* [Source texts of formatted documents]:
• • • • • • •

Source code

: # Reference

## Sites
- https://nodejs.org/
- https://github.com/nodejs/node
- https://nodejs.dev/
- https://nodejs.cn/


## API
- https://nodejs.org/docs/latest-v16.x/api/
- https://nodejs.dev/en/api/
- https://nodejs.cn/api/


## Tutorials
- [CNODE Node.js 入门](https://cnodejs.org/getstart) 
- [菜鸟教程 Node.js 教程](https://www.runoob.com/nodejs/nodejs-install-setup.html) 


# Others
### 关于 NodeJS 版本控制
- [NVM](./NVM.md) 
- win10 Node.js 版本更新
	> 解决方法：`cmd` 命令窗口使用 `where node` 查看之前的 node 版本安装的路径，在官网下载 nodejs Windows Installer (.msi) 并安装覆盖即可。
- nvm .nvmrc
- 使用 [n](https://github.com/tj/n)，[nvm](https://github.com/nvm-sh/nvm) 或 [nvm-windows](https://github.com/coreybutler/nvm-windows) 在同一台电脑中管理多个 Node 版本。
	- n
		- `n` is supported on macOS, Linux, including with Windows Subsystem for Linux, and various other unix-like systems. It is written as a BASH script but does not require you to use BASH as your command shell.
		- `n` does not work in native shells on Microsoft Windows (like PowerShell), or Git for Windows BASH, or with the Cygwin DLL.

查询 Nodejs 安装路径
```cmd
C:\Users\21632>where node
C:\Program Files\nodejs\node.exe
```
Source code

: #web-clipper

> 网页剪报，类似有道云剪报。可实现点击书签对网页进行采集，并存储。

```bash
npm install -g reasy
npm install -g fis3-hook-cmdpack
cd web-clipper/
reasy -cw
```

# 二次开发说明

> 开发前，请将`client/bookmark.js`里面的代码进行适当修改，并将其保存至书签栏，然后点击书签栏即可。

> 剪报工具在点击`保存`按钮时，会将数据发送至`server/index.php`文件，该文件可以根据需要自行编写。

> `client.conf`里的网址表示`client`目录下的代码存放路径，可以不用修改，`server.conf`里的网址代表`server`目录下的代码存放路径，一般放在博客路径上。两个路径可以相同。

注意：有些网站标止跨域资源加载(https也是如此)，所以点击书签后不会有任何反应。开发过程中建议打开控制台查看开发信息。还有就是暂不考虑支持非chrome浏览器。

• • • • • • •

* [ASSIGNED TASK]: Quote the data above from the line containing "- https://github.com/nodejs/node" to the line containing "- win10 Node.js 版本更新", inclusive, and stop.

* [EXERCISE RESULT]:
- https://github.com/nodejs/node
- https://nodejs.dev/
- https://nodejs.cn/


## API
- https://nodejs.org/docs/latest-v16.x/api/
- https://nodejs.dev/en/api/
- https://nodejs.cn/api/


## Tutorials
- [CNODE Node.js 入门](https://cnodejs.org/getstart) 
- [菜鸟教程 Node.js 教程](https://www.runoob.com/nodejs/nodejs-install-setup.html) 


# Others
### 关于 NodeJS 版本控制
- [NVM](./NVM.md) 
- win10 Node.js 版本更新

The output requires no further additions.